How to complete this task. The whole listing, repeated exactly, is what this task asks for.
•••••
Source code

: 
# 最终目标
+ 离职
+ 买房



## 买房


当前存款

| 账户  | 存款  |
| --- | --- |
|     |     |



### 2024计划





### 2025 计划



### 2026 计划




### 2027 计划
•••••
Answer box.
Source code

: 
# 最终目标
+ 离职
+ 买房



## 买房


当前存款

| 账户  | 存款  |
| --- | --- |
|     |     |



### 2024计划





### 2025 计划



### 2026 计划




### 2027 计划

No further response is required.